All of the records below are to be copied exactly.

- - - -

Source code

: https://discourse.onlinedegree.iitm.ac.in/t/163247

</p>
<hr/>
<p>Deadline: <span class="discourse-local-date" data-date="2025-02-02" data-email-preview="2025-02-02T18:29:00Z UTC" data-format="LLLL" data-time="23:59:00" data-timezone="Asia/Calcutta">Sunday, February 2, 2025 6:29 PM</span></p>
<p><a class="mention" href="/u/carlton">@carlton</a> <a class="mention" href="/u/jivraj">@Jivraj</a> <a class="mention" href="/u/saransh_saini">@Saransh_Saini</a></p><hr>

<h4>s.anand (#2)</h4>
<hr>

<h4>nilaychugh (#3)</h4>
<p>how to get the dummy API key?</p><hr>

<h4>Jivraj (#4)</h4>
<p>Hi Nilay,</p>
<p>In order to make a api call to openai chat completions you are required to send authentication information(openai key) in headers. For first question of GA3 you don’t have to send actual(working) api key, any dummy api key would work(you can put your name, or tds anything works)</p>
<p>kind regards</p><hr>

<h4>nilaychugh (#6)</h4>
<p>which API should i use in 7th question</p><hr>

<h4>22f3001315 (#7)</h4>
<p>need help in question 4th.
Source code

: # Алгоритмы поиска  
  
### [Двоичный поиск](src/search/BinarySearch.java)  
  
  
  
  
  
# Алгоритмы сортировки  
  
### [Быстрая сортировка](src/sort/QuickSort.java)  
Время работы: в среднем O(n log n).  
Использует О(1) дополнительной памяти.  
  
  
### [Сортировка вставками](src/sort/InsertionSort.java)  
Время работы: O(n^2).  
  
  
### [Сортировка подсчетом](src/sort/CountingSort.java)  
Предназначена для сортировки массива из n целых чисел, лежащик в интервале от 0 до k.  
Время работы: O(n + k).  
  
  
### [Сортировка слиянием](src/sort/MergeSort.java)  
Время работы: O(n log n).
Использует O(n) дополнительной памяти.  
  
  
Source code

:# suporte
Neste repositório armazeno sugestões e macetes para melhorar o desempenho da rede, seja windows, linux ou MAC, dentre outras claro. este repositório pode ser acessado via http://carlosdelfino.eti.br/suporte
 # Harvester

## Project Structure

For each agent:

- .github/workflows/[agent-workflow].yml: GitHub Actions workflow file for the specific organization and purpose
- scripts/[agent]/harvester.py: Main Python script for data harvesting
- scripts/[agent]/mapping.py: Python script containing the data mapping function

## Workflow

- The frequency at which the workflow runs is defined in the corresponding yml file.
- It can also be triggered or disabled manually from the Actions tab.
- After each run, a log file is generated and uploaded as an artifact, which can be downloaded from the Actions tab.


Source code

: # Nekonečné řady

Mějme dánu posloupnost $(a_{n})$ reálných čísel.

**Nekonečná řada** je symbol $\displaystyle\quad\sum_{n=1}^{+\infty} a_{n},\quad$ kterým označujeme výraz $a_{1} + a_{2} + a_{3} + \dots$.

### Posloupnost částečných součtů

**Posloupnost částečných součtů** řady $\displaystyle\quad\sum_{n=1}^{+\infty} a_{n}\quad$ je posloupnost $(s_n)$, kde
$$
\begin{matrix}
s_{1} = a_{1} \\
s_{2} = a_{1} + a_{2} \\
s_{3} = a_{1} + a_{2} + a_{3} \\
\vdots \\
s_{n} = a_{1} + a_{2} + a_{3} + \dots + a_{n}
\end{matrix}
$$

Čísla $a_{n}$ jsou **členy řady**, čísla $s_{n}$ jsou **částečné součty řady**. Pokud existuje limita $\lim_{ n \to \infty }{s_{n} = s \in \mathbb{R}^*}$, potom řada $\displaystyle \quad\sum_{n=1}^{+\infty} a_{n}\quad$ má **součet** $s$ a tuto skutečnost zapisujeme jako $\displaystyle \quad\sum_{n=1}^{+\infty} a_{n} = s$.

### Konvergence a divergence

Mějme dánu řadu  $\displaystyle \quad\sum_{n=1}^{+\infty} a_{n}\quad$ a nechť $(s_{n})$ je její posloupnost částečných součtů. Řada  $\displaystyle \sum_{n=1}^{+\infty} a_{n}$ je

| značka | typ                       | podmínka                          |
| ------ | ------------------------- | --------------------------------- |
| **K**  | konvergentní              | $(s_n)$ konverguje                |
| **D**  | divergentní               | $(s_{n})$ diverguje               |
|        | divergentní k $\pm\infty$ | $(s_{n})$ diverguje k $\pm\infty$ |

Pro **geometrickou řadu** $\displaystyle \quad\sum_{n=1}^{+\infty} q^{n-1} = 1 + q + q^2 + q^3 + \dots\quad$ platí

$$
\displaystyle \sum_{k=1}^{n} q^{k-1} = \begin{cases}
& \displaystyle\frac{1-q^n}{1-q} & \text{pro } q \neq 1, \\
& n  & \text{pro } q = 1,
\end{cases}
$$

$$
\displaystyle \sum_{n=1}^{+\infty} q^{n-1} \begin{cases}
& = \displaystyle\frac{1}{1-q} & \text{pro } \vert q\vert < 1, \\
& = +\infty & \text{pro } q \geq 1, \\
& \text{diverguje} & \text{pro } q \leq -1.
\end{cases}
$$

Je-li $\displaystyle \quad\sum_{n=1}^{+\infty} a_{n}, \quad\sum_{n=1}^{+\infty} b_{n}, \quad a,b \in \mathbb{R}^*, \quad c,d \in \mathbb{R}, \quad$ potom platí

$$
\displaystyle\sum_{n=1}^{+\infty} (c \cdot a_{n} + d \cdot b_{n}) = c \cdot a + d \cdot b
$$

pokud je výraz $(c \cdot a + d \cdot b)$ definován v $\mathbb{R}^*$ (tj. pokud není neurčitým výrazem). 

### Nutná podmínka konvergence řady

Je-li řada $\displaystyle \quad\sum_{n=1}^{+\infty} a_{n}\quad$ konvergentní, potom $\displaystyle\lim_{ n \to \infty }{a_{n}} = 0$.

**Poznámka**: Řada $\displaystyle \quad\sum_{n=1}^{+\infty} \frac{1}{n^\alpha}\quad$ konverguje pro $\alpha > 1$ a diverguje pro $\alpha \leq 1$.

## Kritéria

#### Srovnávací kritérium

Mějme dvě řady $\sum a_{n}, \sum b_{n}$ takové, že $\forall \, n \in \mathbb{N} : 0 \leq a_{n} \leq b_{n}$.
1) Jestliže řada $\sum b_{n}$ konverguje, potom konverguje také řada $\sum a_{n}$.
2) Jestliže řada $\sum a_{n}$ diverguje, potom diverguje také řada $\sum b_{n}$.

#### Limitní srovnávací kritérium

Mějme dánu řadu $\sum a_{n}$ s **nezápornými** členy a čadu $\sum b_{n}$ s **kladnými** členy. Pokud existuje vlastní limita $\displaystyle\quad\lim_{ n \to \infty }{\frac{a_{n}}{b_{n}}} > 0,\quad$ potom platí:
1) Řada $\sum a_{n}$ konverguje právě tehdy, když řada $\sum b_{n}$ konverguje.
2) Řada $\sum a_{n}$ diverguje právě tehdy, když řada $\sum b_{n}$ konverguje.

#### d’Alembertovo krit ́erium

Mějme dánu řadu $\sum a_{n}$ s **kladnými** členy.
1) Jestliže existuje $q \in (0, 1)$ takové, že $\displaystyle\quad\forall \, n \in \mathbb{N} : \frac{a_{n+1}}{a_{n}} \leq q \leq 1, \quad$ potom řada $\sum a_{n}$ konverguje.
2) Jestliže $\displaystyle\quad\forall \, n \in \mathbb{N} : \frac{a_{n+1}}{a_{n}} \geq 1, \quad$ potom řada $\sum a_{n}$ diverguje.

- - - -

RESULT FOR THIS TASK:
Source code

: https://discourse.onlinedegree.iitm.ac.in/t/163247

</p>
<hr/>
<p>Deadline: <span class="discourse-local-date" data-date="2025-02-02" data-email-preview="2025-02-02T18:29:00Z UTC" data-format="LLLL" data-time="23:59:00" data-timezone="Asia/Calcutta">Sunday, February 2, 2025 6:29 PM</span></p>
<p><a class="mention" href="/u/carlton">@carlton</a> <a class="mention" href="/u/jivraj">@Jivraj</a> <a class="mention" href="/u/saransh_saini">@Saransh_Saini</a></p><hr>

<h4>s.anand (#2)</h4>
<hr>

<h4>nilaychugh (#3)</h4>
<p>how to get the dummy API key?</p><hr>

<h4>Jivraj (#4)</h4>
<p>Hi Nilay,</p>
<p>In order to make a api call to openai chat completions you are required to send authentication information(openai key) in headers. For first question of GA3 you don’t have to send actual(working) api key, any dummy api key would work(you can put your name, or tds anything works)</p>
<p>kind regards</p><hr>

<h4>nilaychugh (#6)</h4>
<p>which API should i use in 7th question</p><hr>

<h4>22f3001315 (#7)</h4>
<p>need help in question 4th.
Source code

: # Алгоритмы поиска  
  
### [Двоичный поиск](src/search/BinarySearch.java)  
  
  
  
  
  
# Алгоритмы сортировки  
  
### [Быстрая сортировка](src/sort/QuickSort.java)  
Время работы: в среднем O(n log n).  
Использует О(1) дополнительной памяти.  
  
  
### [Сортировка вставками](src/sort/InsertionSort.java)  
Время работы: O(n^2).  
  
  
### [Сортировка подсчетом](src/sort/CountingSort.java)  
Предназначена для сортировки массива из n целых чисел, лежащик в интервале от 0 до k.  
Время работы: O(n + k).  
  
  
### [Сортировка слиянием](src/sort/MergeSort.java)  
Время работы: O(n log n).
Использует O(n) дополнительной памяти.  
  
  
Source code

:# suporte
Neste repositório armazeno sugestões e macetes para melhorar o desempenho da rede, seja windows, linux ou MAC, dentre outras claro. este repositório pode ser acessado via http://carlosdelfino.eti.br/suporte
 # Harvester

## Project Structure

For each agent:

- .github/workflows/[agent-workflow].yml: GitHub Actions workflow file for the specific organization and purpose
- scripts/[agent]/harvester.py: Main Python script for data harvesting
- scripts/[agent]/mapping.py: Python script containing the data mapping function

## Workflow

- The frequency at which the workflow runs is defined in the corresponding yml file.
- It can also be triggered or disabled manually from the Actions tab.
- After each run, a log file is generated and uploaded as an artifact, which can be downloaded from the Actions tab.


Source code

: # Nekonečné řady

Mějme dánu posloupnost $(a_{n})$ reálných čísel.

**Nekonečná řada** je symbol $\displaystyle\quad\sum_{n=1}^{+\infty} a_{n},\quad$ kterým označujeme výraz $a_{1} + a_{2} + a_{3} + \dots$.

### Posloupnost částečných součtů

**Posloupnost částečných součtů** řady $\displaystyle\quad\sum_{n=1}^{+\infty} a_{n}\quad$ je posloupnost $(s_n)$, kde
$$
\begin{matrix}
s_{1} = a_{1} \\
s_{2} = a_{1} + a_{2} \\
s_{3} = a_{1} + a_{2} + a_{3} \\
\vdots \\
s_{n} = a_{1} + a_{2} + a_{3} + \dots + a_{n}
\end{matrix}
$$

Čísla $a_{n}$ jsou **členy řady**, čísla $s_{n}$ jsou **částečné součty řady**. Pokud existuje limita $\lim_{ n \to \infty }{s_{n} = s \in \mathbb{R}^*}$, potom řada $\displaystyle \quad\sum_{n=1}^{+\infty} a_{n}\quad$ má **součet** $s$ a tuto skutečnost zapisujeme jako $\displaystyle \quad\sum_{n=1}^{+\infty} a_{n} = s$.

### Konvergence a divergence

Mějme dánu řadu  $\displaystyle \quad\sum_{n=1}^{+\infty} a_{n}\quad$ a nechť $(s_{n})$ je její posloupnost částečných součtů. Řada  $\displaystyle \sum_{n=1}^{+\infty} a_{n}$ je

| značka | typ                       | podmínka                          |
| ------ | ------------------------- | --------------------------------- |
| **K**  | konvergentní              | $(s_n)$ konverguje                |
| **D**  | divergentní               | $(s_{n})$ diverguje               |
|        | divergentní k $\pm\infty$ | $(s_{n})$ diverguje k $\pm\infty$ |

Pro **geometrickou řadu** $\displaystyle \quad\sum_{n=1}^{+\infty} q^{n-1} = 1 + q + q^2 + q^3 + \dots\quad$ platí

$$
\displaystyle \sum_{k=1}^{n} q^{k-1} = \begin{cases}
& \displaystyle\frac{1-q^n}{1-q} & \text{pro } q \neq 1, \\
& n  & \text{pro } q = 1,
\end{cases}
$$

$$
\displaystyle \sum_{n=1}^{+\infty} q^{n-1} \begin{cases}
& = \displaystyle\frac{1}{1-q} & \text{pro } \vert q\vert < 1, \\
& = +\infty & \text{pro } q \geq 1, \\
& \text{diverguje} & \text{pro } q \leq -1.
\end{cases}
$$

Je-li $\displaystyle \quad\sum_{n=1}^{+\infty} a_{n}, \quad\sum_{n=1}^{+\infty} b_{n}, \quad a,b \in \mathbb{R}^*, \quad c,d \in \mathbb{R}, \quad$ potom platí

$$
\displaystyle\sum_{n=1}^{+\infty} (c \cdot a_{n} + d \cdot b_{n}) = c \cdot a + d \cdot b
$$

pokud je výraz $(c \cdot a + d \cdot b)$ definován v $\mathbb{R}^*$ (tj. pokud není neurčitým výrazem). 

### Nutná podmínka konvergence řady

Je-li řada $\displaystyle \quad\sum_{n=1}^{+\infty} a_{n}\quad$ konvergentní, potom $\displaystyle\lim_{ n \to \infty }{a_{n}} = 0$.

**Poznámka**: Řada $\displaystyle \quad\sum_{n=1}^{+\infty} \frac{1}{n^\alpha}\quad$ konverguje pro $\alpha > 1$ a diverguje pro $\alpha \leq 1$.

## Kritéria

#### Srovnávací kritérium

Mějme dvě řady $\sum a_{n}, \sum b_{n}$ takové, že $\forall \, n \in \mathbb{N} : 0 \leq a_{n} \leq b_{n}$.
1) Jestliže řada $\sum b_{n}$ konverguje, potom konverguje také řada $\sum a_{n}$.
2) Jestliže řada $\sum a_{n}$ diverguje, potom diverguje také řada $\sum b_{n}$.

#### Limitní srovnávací kritérium

Mějme dánu řadu $\sum a_{n}$ s **nezápornými** členy a čadu $\sum b_{n}$ s **kladnými** členy. Pokud existuje vlastní limita $\displaystyle\quad\lim_{ n \to \infty }{\frac{a_{n}}{b_{n}}} > 0,\quad$ potom platí:
1) Řada $\sum a_{n}$ konverguje právě tehdy, když řada $\sum b_{n}$ konverguje.
2) Řada $\sum a_{n}$ diverguje právě tehdy, když řada $\sum b_{n}$ konverguje.

#### d’Alembertovo krit ́erium

Mějme dánu řadu $\sum a_{n}$ s **kladnými** členy.
1) Jestliže existuje $q \in (0, 1)$ takové, že $\displaystyle\quad\forall \, n \in \mathbb{N} : \frac{a_{n+1}}{a_{n}} \leq q \leq 1, \quad$ potom řada $\sum a_{n}$ konverguje.
2) Jestliže $\displaystyle\quad\forall \, n \in \mathbb{N} : \frac{a_{n+1}}{a_{n}} \geq 1, \quad$ potom řada $\sum a_{n}$ diverguje.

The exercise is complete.